2009年10月30日

cast-as-lvalue

長らく 3.x だった MinGW の GCC も、ようやく今年の 6 月に 4.0 がリリースされ、4.x 移行はだいたい終了したのではないかと思われます。今後は 4.x を無視することはできないと思われます。

gcc 3.x から 4.x に移行する際に問題となる変更の 1 つとして、cast-as-lvalue という GCC 拡張の削除があります。
cast-as-lvalue とは、キャストの結果を左辺値として使える、という機能です。


以下のように、3.x では警告で済んでいたコードが、4.0 からは通らなくなっています。
$ cat cast_as_lvalue.c
int main()
{
    float f;
    (int)f = 0;
    return 0;
}

$ gcc -v
。。。
gcc version 3.4.5 (mingw-vista special r3)

$ gcc cast_as_lvalue.c
cast_as_lvalue.c: In function `main':
cast_as_lvalue.c:5: warning: use of cast expressions as lvalues is deprecated

$ mingw32-gcc-4.4.0.exe cast_as_lvalue.c
cast_as_lvalue.c: In function 'main':
cast_as_lvalue.c:5: error: lvalue required as left operand of assignment
多少冗長ですが、以下のように、キャスト結果それ自体を左辺値にしないように書けば大丈夫です。
$ cat cast_as_lvalue1.c
int main()
{
    float f;
    *((float*)&f) = 0;
    return 0;
}

$ mingw32-4.4.0-gcc.exe -ansi -pedantic cast_as_lvalue1.c
$
cast-as-lvalue は、簡単な代入文の場合は便利ですが、ちょっと複雑になると、容易にメモリアクセスのセマンティクスが曖昧になってしまいます。

例えば、以下のようなプログラムの場合、後置の ++ は、一体どの型で p をインクリメントするのでしょうか ?
$ cat cast_as_lvalue2.c
#include <stdio.h>
int main()
{
    int a[10];
    char *p;

    p = a;
    *((int *)p)++ = 0x123;
    *((int *)p)++ = 0x456;

    printf("0x%x\n", a[1]);

    return 0;
}
p は int * にキャストされた後、右辺値として dereference され、その結果の int 型の変数を左辺値として 123 が代入されます。ここまでは何も問題無いです。
しかし、その後、p は int * のまま 4 (sizeof int) インクリメントされるのでしょうか ? それとも、元の char * として 1 インクリメントされるのでしょうか ?
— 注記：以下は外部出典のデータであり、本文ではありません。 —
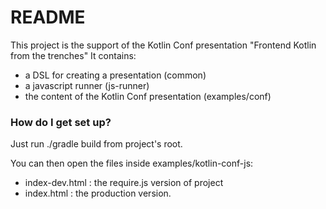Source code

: # README #

This project is the support of the Kotlin Conf presentation "Frontend Kotlin from the trenches"
It contains:

  - a DSL for creating a presentation (common)
  - a javascript runner (js-runner)
  - the content of the Kotlin Conf presentation (examples/conf)

### How do I get set up? ###
Just run ./gradle build from project's root.

You can then open the files inside examples/kotlin-conf-js:

- index-dev.html : the require.js version of project
- index.html : the production version.
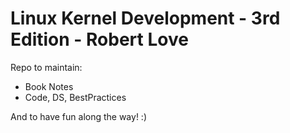 Linux Kernel Development - 3rd Edition - Robert Love
=======================================================

Repo to maintain:

* Book Notes
* Code, DS, BestPractices

And to have fun along the way! :)
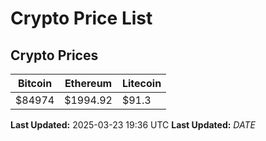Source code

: # Crypto Price List

## Crypto Prices
| Bitcoin | Ethereum | Litecoin |
| ------- | -------- | -------- |
| $84974 | $1994.92 | $91.3 |
**Last Updated:** 2025-03-23 19:36 UTC
**Last Updated:** $DATE$
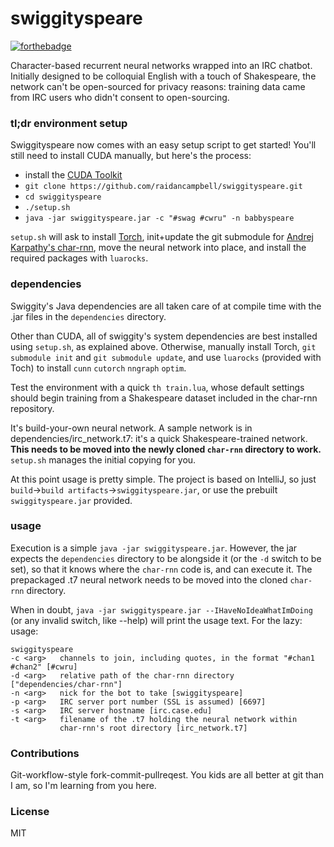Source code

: # swiggityspeare
[![forthebadge](http://forthebadge.com/images/badges/powered-by-case-western-reserve.svg)](http://forthebadge.com)

Character-based recurrent neural networks wrapped into an IRC chatbot.
Initially designed to be colloquial English with a touch of Shakespeare, the
network can't be open-sourced for privacy reasons: training data came from IRC
users who didn't consent to open-sourcing.

### tl;dr environment setup

Swiggityspeare now comes with an easy setup script to get started! You'll still
need to install CUDA manually, but here's the process:

- install the [CUDA Toolkit][cuda]
- `git clone https://github.com/raidancampbell/swiggityspeare.git`
- `cd swiggityspeare`
- `./setup.sh`
- `java -jar swiggityspeare.jar -c "#swag #cwru" -n babbyspeare`

`setup.sh` will ask to install [Torch][torch], init+update the git submodule for
[Andrej Karpathy's char-rnn][karpathy_char-rnn], move the neural network into
place, and install the required packages with `luarocks`.

[torch]: http://torch.ch/
[cuda]: https://developer.nvidia.com/cuda-downloads
[karpathy_char-rnn]: https://github.com/karpathy/char-rnn

### dependencies

Swiggity's Java dependencies are all taken care of at compile time with the .jar
files in the `dependencies` directory.

Other than CUDA, all of swiggity's system dependencies are best installed using
`setup.sh`, as explained above. Otherwise, manually install Torch, `git
submodule init` and `git submodule update`, and use `luarocks` (provided with
Toch) to install `cunn` `cutorch` `nngraph` `optim`.

Test the environment with a quick `th train.lua`, whose default settings should
begin training from a Shakespeare dataset included in the char-rnn repository.

It's build-your-own neural network. A sample network is in
dependencies/irc_network.t7: it's a quick Shakespeare-trained network. __This
needs to be moved into the newly cloned `char-rnn` directory to work.__
`setup.sh` manages the initial copying for you.

At this point usage is pretty simple. The project is based on IntelliJ, so just
`build`->`build artifacts`->`swiggityspeare.jar`, or use the prebuilt
`swiggityspeare.jar` provided.

### usage

Execution is a simple `java -jar swiggityspeare.jar`. However, the jar expects
the `dependencies` directory to be alongside it (or the `-d` switch to be set),
so that it knows where the `char-rnn` code is, and can execute it. The
prepackaged .t7 neural network needs to be moved into the cloned `char-rnn`
directory.

When in doubt, `java -jar swiggityspeare.jar --IHaveNoIdeaWhatImDoing` (or any
invalid switch, like --help) will print the usage text. For the lazy: usage:

    swiggityspeare
    -c <arg>   channels to join, including quotes, in the format "#chan1 #chan2" [#cwru]
    -d <arg>   relative path of the char-rnn directory ["dependencies/char-rnn"]
    -n <arg>   nick for the bot to take [swiggityspeare]
    -p <arg>   IRC server port number (SSL is assumed) [6697]
    -s <arg>   IRC server hostname [irc.case.edu]
    -t <arg>   filename of the .t7 holding the neural network within
               char-rnn's root directory [irc_network.t7]

### Contributions
Git-workflow-style fork-commit-pullreqest. You kids are all better at git than
I am, so I'm learning from you here.

### License
MIT

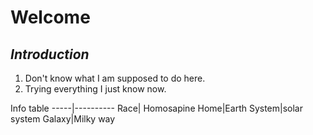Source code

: # **Welcome**
## *Introduction*
1. Don't know what I am supposed to do here.
2. Trying everything I just know now.




Info  table
-----|----------
Race| Homosapine
Home|Earth
System|solar system
Galaxy|Milky way
  
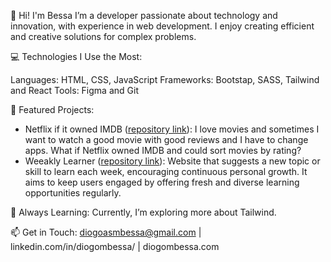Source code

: 👋 Hi! I'm Bessa
I’m a developer passionate about technology and innovation, with experience in web development. I enjoy creating efficient and creative solutions for complex problems.

💻 Technologies I Use the Most:

Languages: HTML, CSS, JavaScript
Frameworks: Bootstap, SASS, Tailwind and React
Tools: Figma and Git

🔭 Featured Projects:

- Netflix if it owned IMDB ([repository link](https://github.com/bessarena/odin-project)): I love movies and sometimes I want to watch a good movie with good reviews and I have to change apps. What if Netflix owned IMDB and could sort movies by rating?
- Weeakly Learner ([repository link](https://github.com/bessarena/odin-project)): Website that suggests a new topic or skill to learn each week, encouraging continuous personal growth. It aims to keep users engaged by offering fresh and diverse learning opportunities regularly.

🌱 Always Learning: Currently, I’m exploring more about Tailwind.

📫 Get in Touch: diogoasmbessa@gmail.com | linkedin.com/in/diogombessa/ | diogombessa.com
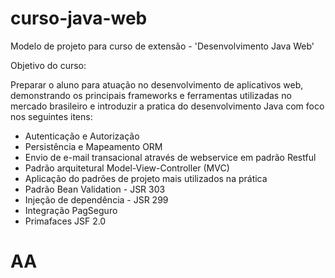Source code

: # curso-java-web
Modelo de projeto para curso de extensão - 'Desenvolvimento Java Web'

Objetivo do curso:

Preparar o aluno para atuação no desenvolvimento de aplicativos web, demonstrando os principais 
frameworks e ferramentas utilizadas no mercado brasileiro e introduzir a pratica do desenvolvimento 
Java com foco nos seguintes itens:

* Autenticação e Autorização
* Persistência e Mapeamento ORM 
* Envio de e-mail transacional através de webservice em padrão Restful
* Padrão arquitetural Model-View-Controller (MVC)
* Aplicação do padrões de projeto mais utilizados na prática
* Padrão Bean Validation - JSR 303
* Injeção de dependência - JSR 299
* Integração PagSeguro
* Primafaces JSF 2.0


AA
=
手元の GCC 3.4.5 では 0x456 が出力されるので、int * としてインクリメントされているようです。 VC++ 2008 の cl でも同じでした。(cl では通るようです。gcc-4.4.0 では lvalue required as increment operand というメッセージとともにエラーになります。) しかし、一般にはどちらの解釈も可能だと思われます。

もし cast-as-lvalue のセマンティクスを厳密に定義しようとするならば、非常に複雑な仕様になるだろうと予想されます。GCC の採った、機能自体の完全削除という選択は、一番すっきりした妥当な選択だと思います。